Нет. Хватит валяться. Дел по горло. И не только с этим дознанием. Есть ещё над чем голову поломать.
Эвмен неловко взмахнул ладонью, отгоняя очередную назойливую муху. Потянулся к стоящему возле стола сундуку, откинул крышку и достал цилиндрический футляр для свитков. Папирус никак не хотел вытряхиваться, а вытаскивать его одной рукой, да ещё левой, неудобно. Правая рука кардийца была туго притянута к телу.
Этот папирус — декриптия письма Аристомена. Эвмен надеялся, что лазутчик, получив возможность писать всё, что считает нужным без иносказательностей (каковые он вынужденно использовал, опасаясь, что египтяне разгадают его тайнопись с сигмой), расстарается на обстоятельный доклад о жизни дворца, о людях, его населяющих. Кардиец ожидал даже большего, твёрдо веря в удачливость Аристомена.

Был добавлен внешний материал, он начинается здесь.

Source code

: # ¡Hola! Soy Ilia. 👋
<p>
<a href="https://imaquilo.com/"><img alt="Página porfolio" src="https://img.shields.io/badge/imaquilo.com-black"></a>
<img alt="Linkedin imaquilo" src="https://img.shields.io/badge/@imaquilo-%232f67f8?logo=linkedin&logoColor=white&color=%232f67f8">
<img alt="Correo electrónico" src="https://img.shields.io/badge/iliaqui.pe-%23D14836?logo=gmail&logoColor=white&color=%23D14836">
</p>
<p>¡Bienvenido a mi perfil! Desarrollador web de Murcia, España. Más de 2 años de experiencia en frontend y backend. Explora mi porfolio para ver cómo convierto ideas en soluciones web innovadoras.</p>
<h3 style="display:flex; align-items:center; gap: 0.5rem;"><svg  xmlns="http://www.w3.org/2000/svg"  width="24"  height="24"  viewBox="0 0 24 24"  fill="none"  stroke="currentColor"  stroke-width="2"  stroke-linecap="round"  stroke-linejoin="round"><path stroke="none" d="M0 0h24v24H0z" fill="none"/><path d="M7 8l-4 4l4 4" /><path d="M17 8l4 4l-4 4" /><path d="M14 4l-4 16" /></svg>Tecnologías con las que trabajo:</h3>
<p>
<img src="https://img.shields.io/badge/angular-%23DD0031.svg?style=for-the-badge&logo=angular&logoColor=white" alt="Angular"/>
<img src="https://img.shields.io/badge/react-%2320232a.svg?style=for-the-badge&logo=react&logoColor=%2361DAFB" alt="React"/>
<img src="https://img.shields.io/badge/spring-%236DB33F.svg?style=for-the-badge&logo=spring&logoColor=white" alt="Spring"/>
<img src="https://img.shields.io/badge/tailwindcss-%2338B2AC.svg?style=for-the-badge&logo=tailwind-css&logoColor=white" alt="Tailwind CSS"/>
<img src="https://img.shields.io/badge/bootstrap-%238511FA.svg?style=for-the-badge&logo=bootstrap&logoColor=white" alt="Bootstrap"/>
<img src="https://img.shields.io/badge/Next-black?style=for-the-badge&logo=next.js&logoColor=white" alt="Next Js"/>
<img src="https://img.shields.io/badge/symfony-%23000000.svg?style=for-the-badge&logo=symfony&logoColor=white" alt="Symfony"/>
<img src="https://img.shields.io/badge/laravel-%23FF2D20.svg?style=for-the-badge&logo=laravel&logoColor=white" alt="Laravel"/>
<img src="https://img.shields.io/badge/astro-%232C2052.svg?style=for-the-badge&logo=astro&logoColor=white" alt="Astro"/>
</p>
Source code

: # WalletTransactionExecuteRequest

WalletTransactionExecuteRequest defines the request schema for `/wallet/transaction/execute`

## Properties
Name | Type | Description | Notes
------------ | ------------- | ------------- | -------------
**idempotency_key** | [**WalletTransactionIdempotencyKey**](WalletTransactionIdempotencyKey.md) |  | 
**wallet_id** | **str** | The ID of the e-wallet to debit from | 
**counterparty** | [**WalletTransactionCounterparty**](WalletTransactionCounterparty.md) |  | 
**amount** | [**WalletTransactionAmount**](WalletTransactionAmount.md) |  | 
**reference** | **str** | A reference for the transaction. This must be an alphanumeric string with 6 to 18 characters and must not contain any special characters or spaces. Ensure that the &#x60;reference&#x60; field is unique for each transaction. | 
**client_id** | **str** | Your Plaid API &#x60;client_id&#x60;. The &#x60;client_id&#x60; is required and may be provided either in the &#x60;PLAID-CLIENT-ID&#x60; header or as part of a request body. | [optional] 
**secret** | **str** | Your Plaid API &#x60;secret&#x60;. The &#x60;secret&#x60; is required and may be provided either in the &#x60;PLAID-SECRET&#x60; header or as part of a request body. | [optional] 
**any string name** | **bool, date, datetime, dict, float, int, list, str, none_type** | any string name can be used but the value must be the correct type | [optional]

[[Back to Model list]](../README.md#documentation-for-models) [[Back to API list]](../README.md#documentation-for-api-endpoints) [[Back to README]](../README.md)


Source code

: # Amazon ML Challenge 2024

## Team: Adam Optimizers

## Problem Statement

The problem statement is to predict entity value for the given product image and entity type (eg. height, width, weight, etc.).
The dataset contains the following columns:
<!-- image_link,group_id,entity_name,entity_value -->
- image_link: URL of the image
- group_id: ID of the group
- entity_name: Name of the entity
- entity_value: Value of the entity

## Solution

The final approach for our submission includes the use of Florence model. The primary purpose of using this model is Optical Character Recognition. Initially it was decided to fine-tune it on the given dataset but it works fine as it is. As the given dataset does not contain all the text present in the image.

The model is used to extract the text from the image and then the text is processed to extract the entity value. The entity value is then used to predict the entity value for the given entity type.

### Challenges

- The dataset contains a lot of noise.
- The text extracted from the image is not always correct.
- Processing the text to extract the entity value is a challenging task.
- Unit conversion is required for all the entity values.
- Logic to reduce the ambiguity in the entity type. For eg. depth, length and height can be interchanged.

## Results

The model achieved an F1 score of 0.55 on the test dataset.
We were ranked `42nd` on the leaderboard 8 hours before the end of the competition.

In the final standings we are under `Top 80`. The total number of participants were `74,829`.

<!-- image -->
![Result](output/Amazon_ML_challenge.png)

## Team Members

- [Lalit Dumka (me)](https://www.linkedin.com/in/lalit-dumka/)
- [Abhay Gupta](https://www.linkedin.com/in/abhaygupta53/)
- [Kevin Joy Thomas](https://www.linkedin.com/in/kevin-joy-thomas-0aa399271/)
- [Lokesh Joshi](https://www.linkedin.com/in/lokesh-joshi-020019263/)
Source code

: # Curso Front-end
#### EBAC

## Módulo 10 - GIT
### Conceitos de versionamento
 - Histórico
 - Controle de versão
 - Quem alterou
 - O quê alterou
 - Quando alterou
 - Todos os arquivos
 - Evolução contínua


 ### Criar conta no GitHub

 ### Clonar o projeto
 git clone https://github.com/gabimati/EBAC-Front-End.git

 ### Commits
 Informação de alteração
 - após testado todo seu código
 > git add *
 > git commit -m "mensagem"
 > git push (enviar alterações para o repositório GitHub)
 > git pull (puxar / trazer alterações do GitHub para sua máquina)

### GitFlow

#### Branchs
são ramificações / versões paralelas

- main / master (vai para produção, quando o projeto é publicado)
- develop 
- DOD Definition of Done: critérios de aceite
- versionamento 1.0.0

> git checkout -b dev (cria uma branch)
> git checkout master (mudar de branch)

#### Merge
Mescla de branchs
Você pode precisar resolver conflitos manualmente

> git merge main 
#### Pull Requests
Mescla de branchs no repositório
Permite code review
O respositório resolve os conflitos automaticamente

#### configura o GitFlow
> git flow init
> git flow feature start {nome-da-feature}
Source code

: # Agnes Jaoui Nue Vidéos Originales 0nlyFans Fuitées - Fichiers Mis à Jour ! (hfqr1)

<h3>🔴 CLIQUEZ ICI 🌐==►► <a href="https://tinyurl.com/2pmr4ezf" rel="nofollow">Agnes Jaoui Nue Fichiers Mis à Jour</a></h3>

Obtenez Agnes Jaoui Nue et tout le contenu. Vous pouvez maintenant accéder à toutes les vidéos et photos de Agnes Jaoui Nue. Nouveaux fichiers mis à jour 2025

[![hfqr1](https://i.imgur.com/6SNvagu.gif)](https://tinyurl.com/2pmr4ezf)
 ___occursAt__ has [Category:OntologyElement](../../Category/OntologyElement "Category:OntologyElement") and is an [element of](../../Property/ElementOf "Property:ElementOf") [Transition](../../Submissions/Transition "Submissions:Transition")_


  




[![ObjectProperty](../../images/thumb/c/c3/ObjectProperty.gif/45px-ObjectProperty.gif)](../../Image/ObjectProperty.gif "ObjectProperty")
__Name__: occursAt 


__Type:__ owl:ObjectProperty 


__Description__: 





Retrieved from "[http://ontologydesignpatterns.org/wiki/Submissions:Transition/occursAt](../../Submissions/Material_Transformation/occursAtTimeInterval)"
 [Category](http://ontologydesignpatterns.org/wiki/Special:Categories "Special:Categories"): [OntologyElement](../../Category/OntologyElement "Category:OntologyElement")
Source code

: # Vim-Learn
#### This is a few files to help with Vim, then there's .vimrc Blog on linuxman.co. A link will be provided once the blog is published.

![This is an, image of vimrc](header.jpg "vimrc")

Однако послание вышло кратким. Когда Эвмен ещё до декриптии разглядывал узелки, то явственно ощутил, как дрожали пальцы лазутчика.
Письмо начиналось словами, от которых архиграмматика при первом прочтении бросило в пот:
Эвмен ни мгновения не раздумывал над тем, кого лазутчик назвал «они».
Письмо проделало долгий путь. По словам человека, его доставившего, сначала с торговым караваном хабиру оно из Уасита, Стовратных Фив, добралось в Тир. Оттуда морем в Арвад. Там задержалось дней на десять. Узнав об этом, Эвмен скрипнул зубами с досады, но тут ничего нельзя было поделать: в скорости доставки сообщений македоняне пока что безнадёжно проигрывали египтянам. Всецело зависели от купцов, которых надо было ещё заинтересовать.
Из Арвада письмо прибыло в Саламин и только потом в Александрию. Аристомен указал дату составления письма. Выходило, что оно пробыло в пути больше месяца. И даже без задержки время путешествия вышло бы немногим меньше.
Письмо прибыло на следующий день после покушения на Александра. Опоздало. Усилия Аристомена по спасению царя оказались тщетны.
Что ж, хоть и так, пользу они принесут в другом. Требуется ведь ещё установить виновного.
Любой увидел бы в этих словах доказательство вины египтян. Даже самому Александру их хватило бы, чтобы вновь начать подозревать Анхнофрет, а если не её, то уж приставленных к посланнице Хранителей точно. Однако далее в письме говорилось нечто такое, что заставило кардийца придержать обвинение.
«Не смог узнать как. Подозреваю — отравой. Возможно, отравленная верительная грамота посла. Готовила сама Мерит-Ра».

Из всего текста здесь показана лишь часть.